In 1999 and 2000, it emerged that for some years the defendant hospitals had retained tissue from the bodies of deceased children taken at or after post-mortem without the knowledge or consent of the parents.The claimants were three lead claimants in group litigation entitled Nationwide Organ Group Litigation. In each case, they consented to the carrying out of a post mortem, but were not informed in detail of the procedure or that organs might be removed and retained. Where organs had been retained, they were often treated in some way so as to preserve them.The claimants alleged, inter alia, (i) that in removing and retaining organs from their babies' bodies, the defendants committed the tort of wrongful interference, which it was alleged existed in English law, and (ii) that the defendants owed the parents a duty of care, and that they were in breach of that duty of care.

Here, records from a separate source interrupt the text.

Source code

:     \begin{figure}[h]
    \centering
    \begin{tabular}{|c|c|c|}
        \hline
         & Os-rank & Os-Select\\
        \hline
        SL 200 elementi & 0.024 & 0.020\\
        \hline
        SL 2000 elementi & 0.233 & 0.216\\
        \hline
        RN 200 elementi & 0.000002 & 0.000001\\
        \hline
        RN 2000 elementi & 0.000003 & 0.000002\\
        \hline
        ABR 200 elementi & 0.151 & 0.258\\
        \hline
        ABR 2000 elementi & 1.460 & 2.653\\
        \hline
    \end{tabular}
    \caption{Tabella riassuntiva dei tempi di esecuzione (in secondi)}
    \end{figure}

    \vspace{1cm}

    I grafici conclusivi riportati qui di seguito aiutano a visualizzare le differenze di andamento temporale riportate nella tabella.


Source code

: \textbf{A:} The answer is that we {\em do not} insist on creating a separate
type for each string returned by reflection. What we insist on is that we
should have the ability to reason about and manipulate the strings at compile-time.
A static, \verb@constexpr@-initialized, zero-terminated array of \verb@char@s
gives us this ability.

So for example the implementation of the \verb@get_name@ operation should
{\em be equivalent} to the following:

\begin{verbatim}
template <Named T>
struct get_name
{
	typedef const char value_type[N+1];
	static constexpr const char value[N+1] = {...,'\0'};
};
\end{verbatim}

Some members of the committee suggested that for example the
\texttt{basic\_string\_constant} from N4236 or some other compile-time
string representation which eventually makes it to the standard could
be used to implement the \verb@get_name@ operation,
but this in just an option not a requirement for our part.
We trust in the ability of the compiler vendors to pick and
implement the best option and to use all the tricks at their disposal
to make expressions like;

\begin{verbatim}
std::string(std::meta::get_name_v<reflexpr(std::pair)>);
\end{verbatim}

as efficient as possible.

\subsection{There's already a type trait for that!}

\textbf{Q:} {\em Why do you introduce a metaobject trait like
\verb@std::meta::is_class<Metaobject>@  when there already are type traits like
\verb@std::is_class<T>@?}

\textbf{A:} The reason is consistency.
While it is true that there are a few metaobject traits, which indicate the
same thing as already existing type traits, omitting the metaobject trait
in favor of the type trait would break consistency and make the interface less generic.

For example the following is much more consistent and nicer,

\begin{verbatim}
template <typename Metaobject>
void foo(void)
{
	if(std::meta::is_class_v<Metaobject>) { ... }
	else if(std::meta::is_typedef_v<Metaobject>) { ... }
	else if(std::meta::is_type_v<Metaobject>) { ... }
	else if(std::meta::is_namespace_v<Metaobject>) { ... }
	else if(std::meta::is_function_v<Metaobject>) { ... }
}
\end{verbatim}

Held - (1) There could be no action for wrongful interference with the body of a child in the circumstances of the lead cases.Given that the post mortems were carried out with consent, at the time the organs were removed from the bodies the action of removing them was lawful, and at the time those organs were removed, they were lawfully in the possession of the pathologists undertaking the post mortem or any other pathologist properly instructed to carry out a further examination. Although a body could not, in general be owned, the pathologists exercised work and skill to the body parts so that those parts became capable of possession. The claimants had no right of burial, and the removal and retention of the body parts was lawful absent a specific request for their return;
(2) Doctors could owe a duty of care to a mother after the death of her baby on a doctor-patient relationship.The issue of whether a duty of care existed depended on whether or not there existed a doctor-patient relationship between the clinicians and the parents when the consent to the post mortem was obtained. In the case of a doctor treating a mother who had had a child which had died, the doctor would have a duty to advise the mother about future pregnancies. The outcome of a post mortem was relevant to that issue. Once the existence of a duty of care was established, that duty extended to giving some explanation of the post mortem procedures of which the removal and retention of organs was a relevant part. In the circumstances of the instant case, that duty extended to giving the parents an explanation of the purpose of the post mortem and what it involved, including alerting them to the fact that organs might be retained.